Voltage offset (BATT4_VLT_OFFSET)

Note: This parameter is for advanced users

Voltage offset on voltage pin. This allows for an offset due to a diode. This voltage is subtracted before the scaling is applied.

Battery monitor I2C bus number (BATT4_I2C_BUS)

Note: This parameter is for advanced users

Battery monitor I2C bus number

Battery monitor I2C address (BATT4_I2C_ADDR)

Note: This parameter is for advanced users

Battery monitor I2C address

Battery Sum mask (BATT4_SUM_MASK)

0: sum of remaining battery monitors, If none 0 sum of specified monitors. Current will be summed and voltages averaged.

Scales reported power monitor current (BATT4_CURR_MULT)

Note: This parameter is for advanced users

Multiplier applied to all current related reports to allow for adjustment if no UAVCAN param access or current splitting applications

Empty fuel level voltage (BATT4_FL_VLT_MIN)

Note: This parameter is for advanced users

The voltage seen on the analog pin when the fuel tank is empty. Note: For this type of battery monitor, the voltage seen by the analog pin is displayed as battery voltage on a GCS.

Fuel level voltage multiplier (BATT4_FL_V_MULT)

Note: This parameter is for advanced users

Voltage multiplier to determine what the full tank voltage reading is. This is calculated as 1 / (Voltage_Full - Voltage_Empty) Note: For this type of battery monitor, the voltage seen by the analog pin is displayed as battery voltage on a GCS.

Fuel level filter frequency (BATT4_FL_FLTR)

Note: This parameter is for advanced users

Filter frequency in Hertz where a low pass filter is used. This is used to filter out tank slosh from the fuel level reading. A value of -1 disables the filter and unfiltered voltage is used to determine the fuel level. The suggested values at in the range of 0.2 Hz to 0.5 Hz.

Fuel level analog pin number (BATT4_FL_PIN)

Analog input pin that fuel level sensor is connected to. Airspeed ports can be used for Analog input. When using analog pin 103, the maximum value of the input in 3.3V.

First order term (BATT4_FL_FF)

Note: This parameter is for advanced users

First order polynomial fit term

Second order term (BATT4_FL_FS)

Note: This parameter is for advanced users

Second order polynomial fit term

Third order term (BATT4_FL_FT)

Note: This parameter is for advanced users

Third order polynomial fit term

Offset term (BATT4_FL_OFF)

Note: This parameter is for advanced users

Offset polynomial fit term

Maximum Battery Voltage (BATT4_MAX_VOLT)

Note: This parameter is for advanced users

Maximum voltage of battery. Provides scaling of current versus voltage

Battery monitor I2C bus number (BATT4_I2C_BUS)

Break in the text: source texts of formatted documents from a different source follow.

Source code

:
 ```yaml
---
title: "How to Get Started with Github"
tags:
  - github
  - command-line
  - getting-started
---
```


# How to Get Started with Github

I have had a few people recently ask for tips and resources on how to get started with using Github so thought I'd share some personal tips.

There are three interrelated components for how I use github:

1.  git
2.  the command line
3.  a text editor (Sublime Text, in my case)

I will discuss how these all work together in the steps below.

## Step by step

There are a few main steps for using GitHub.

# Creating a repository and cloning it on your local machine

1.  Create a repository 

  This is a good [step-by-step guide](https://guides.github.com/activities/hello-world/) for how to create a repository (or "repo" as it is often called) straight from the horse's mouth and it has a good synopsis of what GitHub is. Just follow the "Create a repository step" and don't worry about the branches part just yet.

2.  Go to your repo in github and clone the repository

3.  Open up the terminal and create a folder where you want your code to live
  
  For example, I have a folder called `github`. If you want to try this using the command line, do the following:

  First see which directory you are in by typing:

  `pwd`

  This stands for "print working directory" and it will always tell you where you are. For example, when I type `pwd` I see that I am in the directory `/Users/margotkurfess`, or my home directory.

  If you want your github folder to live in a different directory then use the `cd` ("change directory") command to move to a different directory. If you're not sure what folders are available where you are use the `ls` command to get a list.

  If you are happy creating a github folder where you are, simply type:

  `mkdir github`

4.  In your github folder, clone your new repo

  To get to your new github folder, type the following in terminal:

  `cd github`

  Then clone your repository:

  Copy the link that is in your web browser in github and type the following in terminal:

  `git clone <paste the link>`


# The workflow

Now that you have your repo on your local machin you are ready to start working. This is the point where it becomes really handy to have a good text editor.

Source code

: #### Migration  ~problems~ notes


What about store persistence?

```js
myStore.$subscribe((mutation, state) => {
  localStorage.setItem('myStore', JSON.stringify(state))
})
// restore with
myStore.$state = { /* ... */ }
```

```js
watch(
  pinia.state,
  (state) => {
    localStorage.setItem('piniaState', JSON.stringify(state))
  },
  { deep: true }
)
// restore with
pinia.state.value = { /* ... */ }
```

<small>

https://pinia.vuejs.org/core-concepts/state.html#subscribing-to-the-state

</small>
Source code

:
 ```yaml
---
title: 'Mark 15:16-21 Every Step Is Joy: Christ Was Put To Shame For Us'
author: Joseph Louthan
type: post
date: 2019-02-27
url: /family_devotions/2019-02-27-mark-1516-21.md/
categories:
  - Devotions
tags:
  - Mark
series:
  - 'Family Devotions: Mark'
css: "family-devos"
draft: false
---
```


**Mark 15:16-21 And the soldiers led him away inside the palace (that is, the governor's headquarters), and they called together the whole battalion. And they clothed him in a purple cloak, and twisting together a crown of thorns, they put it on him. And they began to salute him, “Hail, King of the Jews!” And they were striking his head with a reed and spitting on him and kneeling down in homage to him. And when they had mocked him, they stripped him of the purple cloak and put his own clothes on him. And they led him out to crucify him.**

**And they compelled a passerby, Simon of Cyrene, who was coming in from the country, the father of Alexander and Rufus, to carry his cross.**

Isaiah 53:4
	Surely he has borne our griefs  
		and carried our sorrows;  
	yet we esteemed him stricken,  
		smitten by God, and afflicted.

Note: This parameter is for advanced users

Battery monitor I2C bus number

Battery monitor I2C address (BATT4_I2C_ADDR)

Note: This parameter is for advanced users

Battery monitor I2C address. If this is zero then probe list of supported addresses

Battery monitor max current (BATT4_MAX_AMPS)

Note: This parameter is for advanced users

This controls the maximum current the INS2XX sensor will work with.

Battery monitor shunt resistor (BATT4_SHUNT)

Note: This parameter is for advanced users

This sets the shunt resistor used in the device

BATT5_ Parameters

Battery monitoring (BATT5_MONITOR)

Controls enabling monitoring of the battery's voltage and current

Battery capacity (BATT5_CAPACITY)

Capacity of the battery in mAh when full

Battery serial number (BATT5_SERIAL_NUM)

Note: This parameter is for advanced users

Battery serial number, automatically filled in for SMBus batteries, otherwise will be -1. With DroneCan it is the battery_id.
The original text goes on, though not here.